Unified Multimodal Understanding via Byte-Pair Visual Encoding
This work addresses the fundamental problem of multimodal alignment for advancing vision-language AI systems, representing an incremental improvement with novel method elements.
The paper tackles the challenge of aligning different modalities in multimodal large language models by introducing a framework that applies byte-pair encoding to visual tokens, resulting in improved performance across diverse vision-language tasks.

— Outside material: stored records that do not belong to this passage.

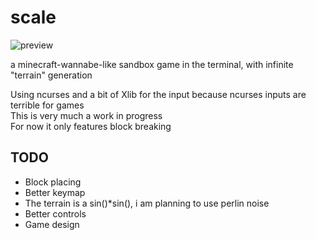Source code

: # scale

![preview](http://w-v.fr/img/scale1.png)

a minecraft-wannabe-like sandbox game in the terminal, with infinite "terrain" generation


Using ncurses and a bit of Xlib for the input because ncurses inputs are terrible for games  
This is very much a work in progress  
For now it only features block breaking



## TODO

- Block placing
- Better keymap
- The terrain is a sin()*sin(), i am planning to use perlin noise
- Better controls
- Game design
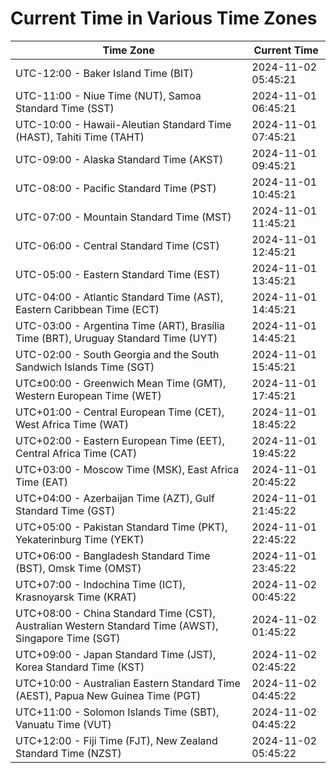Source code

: # Current Time in Various Time Zones

| Time Zone | Current Time |
|-----------|--------------|
| UTC-12:00 - Baker Island Time (BIT) | 2024-11-02 05:45:21 |
| UTC-11:00 - Niue Time (NUT), Samoa Standard Time (SST) | 2024-11-01 06:45:21 |
| UTC-10:00 - Hawaii-Aleutian Standard Time (HAST), Tahiti Time (TAHT) | 2024-11-01 07:45:21 |
| UTC-09:00 - Alaska Standard Time (AKST) | 2024-11-01 09:45:21 |
| UTC-08:00 - Pacific Standard Time (PST) | 2024-11-01 10:45:21 |
| UTC-07:00 - Mountain Standard Time (MST) | 2024-11-01 11:45:21 |
| UTC-06:00 - Central Standard Time (CST) | 2024-11-01 12:45:21 |
| UTC-05:00 - Eastern Standard Time (EST) | 2024-11-01 13:45:21 |
| UTC-04:00 - Atlantic Standard Time (AST), Eastern Caribbean Time (ECT) | 2024-11-01 14:45:21 |
| UTC-03:00 - Argentina Time (ART), Brasília Time (BRT), Uruguay Standard Time (UYT) | 2024-11-01 14:45:21 |
| UTC-02:00 - South Georgia and the South Sandwich Islands Time (SGT) | 2024-11-01 15:45:21 |
| UTC±00:00 - Greenwich Mean Time (GMT), Western European Time (WET) | 2024-11-01 17:45:21 |
| UTC+01:00 - Central European Time (CET), West Africa Time (WAT) | 2024-11-01 18:45:22 |
| UTC+02:00 - Eastern European Time (EET), Central Africa Time (CAT) | 2024-11-01 19:45:22 |
| UTC+03:00 - Moscow Time (MSK), East Africa Time (EAT) | 2024-11-01 20:45:22 |
| UTC+04:00 - Azerbaijan Time (AZT), Gulf Standard Time (GST) | 2024-11-01 21:45:22 |
| UTC+05:00 - Pakistan Standard Time (PKT), Yekaterinburg Time (YEKT) | 2024-11-01 22:45:22 |
| UTC+06:00 - Bangladesh Standard Time (BST), Omsk Time (OMST) | 2024-11-01 23:45:22 |
| UTC+07:00 - Indochina Time (ICT), Krasnoyarsk Time (KRAT) | 2024-11-02 00:45:22 |
| UTC+08:00 - China Standard Time (CST), Australian Western Standard Time (AWST), Singapore Time (SGT) | 2024-11-02 01:45:22 |
| UTC+09:00 - Japan Standard Time (JST), Korea Standard Time (KST) | 2024-11-02 02:45:22 |
| UTC+10:00 - Australian Eastern Standard Time (AEST), Papua New Guinea Time (PGT) | 2024-11-02 04:45:22 |
| UTC+11:00 - Solomon Islands Time (SBT), Vanuatu Time (VUT) | 2024-11-02 04:45:22 |
| UTC+12:00 - Fiji Time (FJT), New Zealand Standard Time (NZST) | 2024-11-02 05:45:22 |
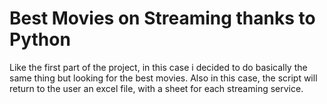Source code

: # Best Movies on Streaming thanks to Python

Like the first part of the project, in this case i decided to do basically the same thing but looking for the best movies. Also in this case, the script will return to the user an excel file, with a sheet for each streaming service.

Multimodal large language models (MLLMs) have made significant progress in vision-language understanding, yet effectively aligning different modalities remains a fundamental challenge. We present a framework that unifies multimodal understanding by applying byte-pair encoding to visual tokens. Unlike conventional approaches that rely on modality-specific encoders, our method directly incorporates structural information into visual tokens, mirroring successful tokenization strategies in text-only language models. We introduce a priority-guided encoding scheme that considers both frequency and spatial consistency, coupled with a multi-stage training procedure based on curriculum-driven data composition. These enhancements enable the transformer model to better capture cross-modal relationships and reason with visual information. Comprehensive experiments demonstrate improved performance across diverse vision-language tasks. By bridging the gap between visual and textual representations, our approach contributes to the advancement of more capable and efficient multimodal foundation models.